(Collection entries)
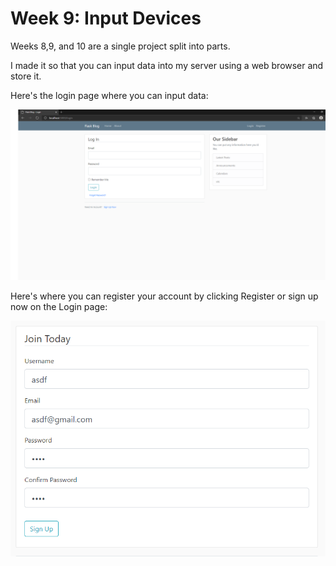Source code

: # Week 9: Input Devices

Weeks 8,9, and 10 are a single project split into parts.

I made it so that you can input data into my server using a web browser and store it.

Here's the login page where you can input data:

![server_login_page](server_login_page.png)

Here's where you can register your account by clicking Register or sign up now on the Login page:

![server_register_wrong](server_register_wrong.PNG)

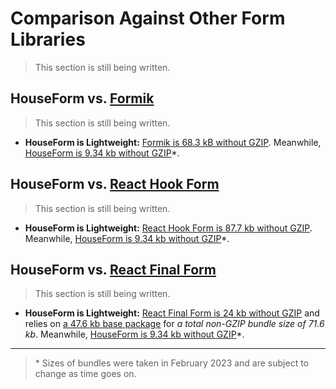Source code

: # Comparison Against Other Form Libraries

> This section is still being written.

## HouseForm vs. [Formik](https://formik.org/)

> This section is still being written.

- **HouseForm is Lightweight:** [Formik is 68.3 kB without GZIP](https://unpkg.com/browse/formik@latest/dist/formik.esm.js). Meanwhile, [HouseForm is 9.34 kb without GZIP](https://unpkg.com/browse/houseform@latest/dist/houseform.umd.cjs)*.

## HouseForm vs. [React Hook Form](https://react-hook-form.com/)

> This section is still being written.

- **HouseForm is Lightweight:** [React Hook Form is 87.7 kb without GZIP](https://unpkg.com/browse/react-hook-form@latest/dist/index.esm.mjs). Meanwhile, [HouseForm is 9.34 kb without GZIP](https://unpkg.com/browse/houseform@latest/dist/houseform.umd.cjs)*.

<!-- Controlled vs. Uncontrolled -->

## HouseForm vs. [React Final Form](https://github.com/final-form/react-final-form)

> This section is still being written.

- **HouseForm is Lightweight:** [React Final Form is 24 kb without GZIP](https://unpkg.com/browse/react-final-form@latest/dist/react-final-form.es.js) and relies on [a 47.6 kb base package](https://unpkg.com/browse/final-form@latest/dist/final-form.es.js) for *a total non-GZIP bundle size of 71.6 kb*. Meanwhile, [HouseForm is 9.34 kb without GZIP](https://unpkg.com/browse/houseform@latest/dist/houseform.umd.cjs)*.



----

> \* Sizes of bundles were taken in February 2023 and are subject to change as time goes on.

(EXERCISE DESCRIPTION)
All that is wanted is a faithful reproduction of the line above with "## HouseForm vs. [React Hook", the line with "- **HouseForm is Lightweight:** [React Hook", and every line in between.

(FINISHED TASK)
## HouseForm vs. [React Hook Form](https://react-hook-form.com/)

> This section is still being written.

- **HouseForm is Lightweight:** [React Hook Form is 87.7 kb without GZIP](https://unpkg.com/browse/react-hook-form@latest/dist/index.esm.mjs). Meanwhile, [HouseForm is 9.34 kb without GZIP](https://unpkg.com/browse/houseform@latest/dist/houseform.umd.cjs)*.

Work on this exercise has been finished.